**About this task**
Tally up the lines in the following entries where the string "summary" appears, and answer with the number alone.

**Records supplied**
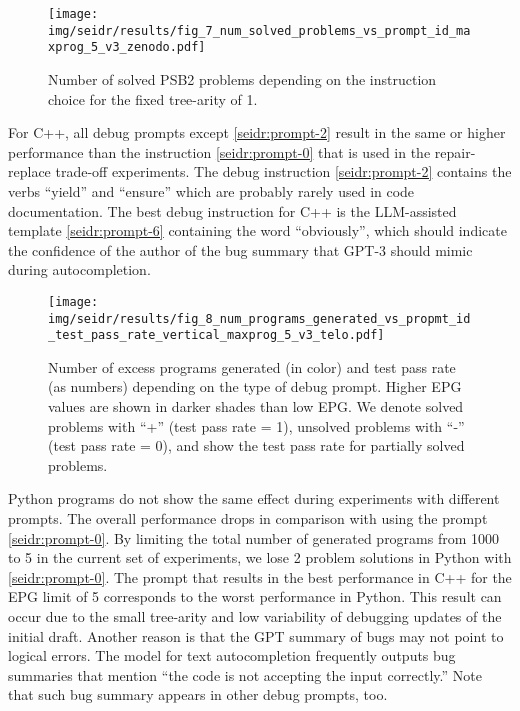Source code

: \begin{figure}[tb]
  \centering
  \texttt{[image: img/seidr/results/fig\_7\_num\_solved\_problems\_vs\_prompt\_id\_maxprog\_5\_v3\_zenodo.pdf]}
  \caption{Number of solved PSB2 problems depending on the instruction choice for the fixed tree-arity of 1.}
  \label{fig:seidr:solved-vs-prompt-id}
\end{figure}

For C++, all debug prompts except \ref{seidr:prompt-2} result in the same or higher performance than the instruction \ref{seidr:prompt-0} that is used in the repair-replace trade-off experiments. 
The debug instruction \ref{seidr:prompt-2} contains the verbs ``yield'' and ``ensure'' which are probably rarely used in code documentation. 
The best debug instruction for C++ is the LLM-assisted template \ref{seidr:prompt-6} containing the word ``obviously'', which should indicate the confidence of the author of the bug summary that GPT-3 should mimic during autocompletion.



\begin{figure*}[t]
  \centering
  \texttt{[image: img/seidr/results/fig\_8\_num\_programs\_generated\_vs\_propmt\_id\_test\_pass\_rate\_vertical\_maxprog\_5\_v3\_telo.pdf]}
  \caption{Number of excess programs generated (in color) and test pass rate (as numbers) depending on the type of debug prompt. Higher EPG values are shown in darker shades than low EPG. We denote solved problems with ``+'' (test pass rate = 1), unsolved problems with ``-'' (test pass rate = 0), and show the test pass rate for partially solved problems. }
  \label{fig:seidr:epg-prompt-test}
  \vspace*{-3ex}
\end{figure*}

Python programs do not show the same effect during experiments with different prompts. 
The overall performance drops in comparison with using the prompt \ref{seidr:prompt-0}. 
By limiting the total number of generated programs from 1000 
to 5 in the current set of experiments, we lose 2 problem solutions in Python with \ref{seidr:prompt-0}. 
The prompt that results in the best performance in C++ for the EPG limit of 5 corresponds to the worst performance in Python. 
This result can occur due to the small tree-arity and low variability of debugging updates of the initial draft. 
Another reason is that the GPT summary of bugs may not point to logical errors. The model for text autocompletion frequently outputs bug summaries that mention ``the code is not accepting the input correctly.''
Note that such bug summary appears in other debug prompts, too.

**Written response**
3